Russlands Generäle ignorieren wachsende Kritik an ihrem Feldzug

■ Inguschetiens Präsident: Moskau und die tschetschenischen „Terroristen“ stecken unter einer Decke

Moskau (taz) – Zigtausende Menschen, die dem Terror der russischen Armee in Tschetschenien entfliehen wollen, sitzen weiterhin an der Grenze zur Nachbarrepublik Inguschetien fest. Trotz Zusagen der russischen Generäle, einen Korridor zu öffnen, tröpfelten auch gestern nur wenige Flüchtlinge durch den künstlichen Flaschenhals. Russlands Armeeführung scheint entschlossen, die Mission im Kaukasus in ihrem Sinne zu Ende zu führen. Verteidigungsminister Igor Sergejew kündigte an, man werde ganz Tschetschenien besetzen.

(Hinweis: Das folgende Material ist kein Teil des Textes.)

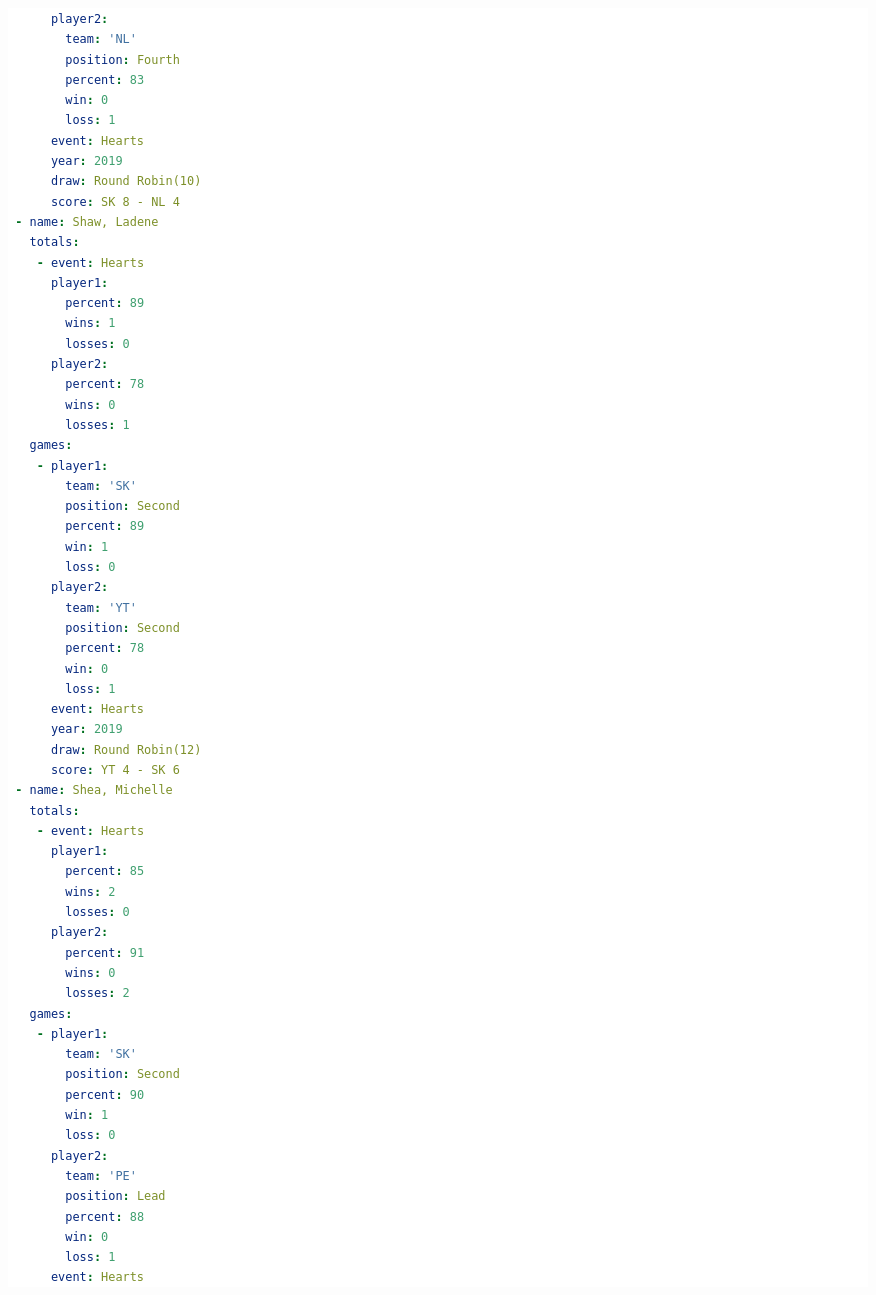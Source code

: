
 ```yaml
      player2:
        team: 'NL'
        position: Fourth
        percent: 83
        win: 0
        loss: 1
      event: Hearts
      year: 2019
      draw: Round Robin(10)
      score: SK 8 - NL 4
 - name: Shaw, Ladene
   totals:
    - event: Hearts
      player1:
        percent: 89
        wins: 1
        losses: 0
      player2:
        percent: 78
        wins: 0
        losses: 1
   games:
    - player1:
        team: 'SK'
        position: Second
        percent: 89
        win: 1
        loss: 0
      player2:
        team: 'YT'
        position: Second
        percent: 78
        win: 0
        loss: 1
      event: Hearts
      year: 2019
      draw: Round Robin(12)
      score: YT 4 - SK 6
 - name: Shea, Michelle
   totals:
    - event: Hearts
      player1:
        percent: 85
        wins: 2
        losses: 0
      player2:
        percent: 91
        wins: 0
        losses: 2
   games:
    - player1:
        team: 'SK'
        position: Second
        percent: 90
        win: 1
        loss: 0
      player2:
        team: 'PE'
        position: Lead
        percent: 88
        win: 0
        loss: 1
      event: Hearts
```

Damit ignoriert Moskau die wachsende internationale Kritik an dem Feldzug, den der Kreml unter der fadenscheinigen Vorgabe führt, islamistischen Extremisten und Terroristen in Tschetschenien den Garaus zu machen. Am Rande der Nahost-Gespräche in Oslo hat auch US-Präsident Clinton den russischen Premier Putin vor einer Eskalation gewarnt.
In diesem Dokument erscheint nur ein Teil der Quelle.